Николай сразу подобрался и тоже посерьезнел. Жорины слова его, кажется, зацепили за какую-то струнку. Да и мне, признаться, город никогда не нравился. После Челябинска дыра дырой, только оказии переехать не было. А вот появилась.
— Верно ты сказал, тихо и не спеша смотреть и думать. Подбирать возможные варианты. Нам же еще и с работой надо решать как-то.
— С работой в нашей стране хорошо. С зарплатой не очень.
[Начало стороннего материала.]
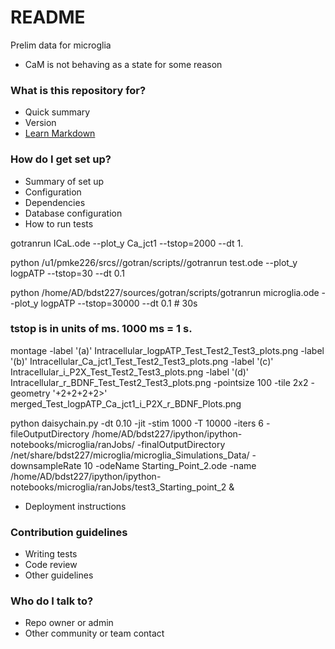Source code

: # README #

Prelim data for microglia
- CaM is not behaving as a state for some reason 

### What is this repository for? ###

* Quick summary
* Version
* [Learn Markdown](https://bitbucket.org/tutorials/markdowndemo)

### How do I get set up? ###

* Summary of set up
* Configuration
* Dependencies
* Database configuration
* How to run tests

gotranrun  ICaL.ode  --plot_y Ca_jct1 --tstop=2000 --dt 1.

python /u1/pmke226/srcs//gotran/scripts//gotranrun test.ode  --plot_y logpATP --tstop=30 --dt 0.1

python /home/AD/bdst227/sources/gotran/scripts/gotranrun microglia.ode --plot_y logpATP --tstop=30000 --dt 0.1  # 30s

### tstop is in units of ms. 1000 ms = 1 s.

montage -label '(a)' Intracellular_logpATP_Test_Test2_Test3_plots.png -label '(b)' Intracellular_Ca_jct1_Test_Test2_Test3_plots.png -label '(c)' Intracellular_i_P2X_Test_Test2_Test3_plots.png -label '(d)' Intracellular_r_BDNF_Test_Test2_Test3_plots.png -pointsize 100 -tile 2x2 -geometry '+2+2+2+2>' merged_Test_logpATP_Ca_jct1_i_P2X_r_BDNF_Plots.png

python daisychain.py -dt 0.10 -jit -stim 1000 -T 10000 -iters 6 -fileOutputDirectory /home/AD/bdst227/ipython/ipython-notebooks/microglia/ranJobs/ -finalOutputDirectory /net/share/bdst227/microglia/microglia_Simulations_Data/ -downsampleRate 10 -odeName Starting_Point_2.ode -name /home/AD/bdst227/ipython/ipython-notebooks/microglia/ranJobs/test3_Starting_point_2 &

* Deployment instructions

### Contribution guidelines ###

* Writing tests
* Code review
* Other guidelines

### Who do I talk to? ###

* Repo owner or admin
* Other community or team contact
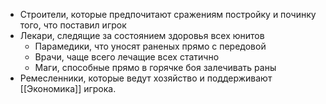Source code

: - Строители, которые предпочитают сражениям постройку и починку того, что поставил игрок
- Лекари, следящие за состоянием здоровья всех юнитов
	- Парамедики, что уносят раненых прямо с передовой
	- Врачи, чаще всего лечащие всех статично
	- Маги, способные прямо в горячке боя залечивать раны
- Ремесленники, которые ведут хозяйство и поддерживают [[Экономика]] игрока.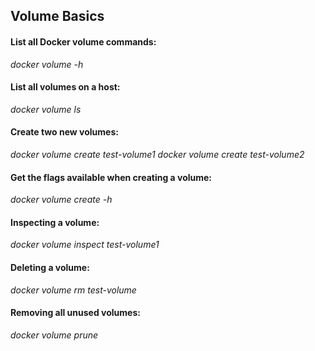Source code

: ## Volume Basics

#### List all Docker volume commands:
_docker volume -h_

#### List all volumes on a host:
_docker volume ls_

#### Create two new volumes:
_docker volume create test-volume1_
_docker volume create test-volume2_

#### Get the flags available when creating a volume:
_docker volume create -h_

#### Inspecting a volume:
_docker volume inspect test-volume1_

#### Deleting a volume:
_docker volume rm test-volume_

#### Removing all unused volumes:
_docker volume prune_
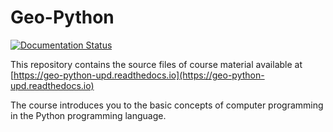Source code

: # Geo-Python 

[![Documentation Status](https://readthedocs.org/projects/geo-python-site/badge/?version=latest)](https://geo-python-site.readthedocs.io/en/latest/?badge=latest)

This repository contains the source files of course material available at [https://geo-python-upd.readthedocs.io](https://geo-python-upd.readthedocs.io)

The course introduces you to the basic concepts of computer programming in the Python programming language.
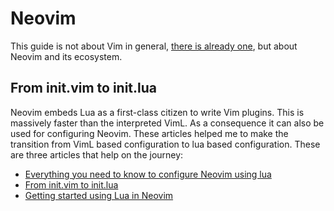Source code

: # Neovim

This guide is not about Vim in general, [there is already one](vim.md), but about Neovim and its ecosystem.

## From init.vim to init.lua

Neovim embeds Lua as a first-class citizen to write Vim plugins. This is massively faster than the interpreted VimL. As
a consequence it can also be used for configuring Neovim. These articles helped me to make the transition from VimL
based configuration to lua based configuration. These are three articles that help on the journey:

- [Everything you need to know to configure Neovim using lua](https://vonheikemen.github.io/devlog/tools/configuring-neovim-using-lua/) 
- [From init.vim to init.lua](https://teukka.tech/luanvim.html) 
- [Getting started using Lua in Neovim](https://github.com/nanotee/nvim-lua-guide)
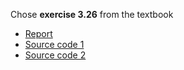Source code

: Chose **exercise 3.26** from the textbook

- [Report](https://www.zybuluo.com/zhousiyuan12138/note/936065)
- [Source code 1]()
- [Source code 2]()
— Жора, грех ведь жаловаться!
С родителями нормально получилось, в штыки меня не встретили. Ставим одну галочку. Теперь затаиться и не ходить на ту сторону закона ни по грибы, ни по ягоды. И ждать, как ситуация будет развиваться с «дедушкой». Хотя особых сомнений нет, потому как другого варианта хода истории не вижу: цены снижают и поднимают также, как в моей памяти. Значит, и всё остальное поедет по тем же рельсам. Вот они блестят перед бронепоездом, уклон приличный и увеличивается. Уже никаких тормозов не хватит, даже экстренное торможение ничего кроме схода с рельс не даст. С другой стороны, лучше на бок сейчас или в пропасть потом? Чем лучше? Кому лучше? Тут нужен светлый ум, чуждый личных мотивов и корысти, незашоренный догмами марксизма. Такого нет и не будет. А и был бы, кому его выводы нужны? «Вы всё тут сожжете, а меня с чемоданчиком денег отпустите? Где мой чемоданчик!?» Может я наговариваю на партийно-хозяйственный актив, но если кто-то пахнет как кака, ведет себя как кака и выглядит как кака… то неважно, что он говорит.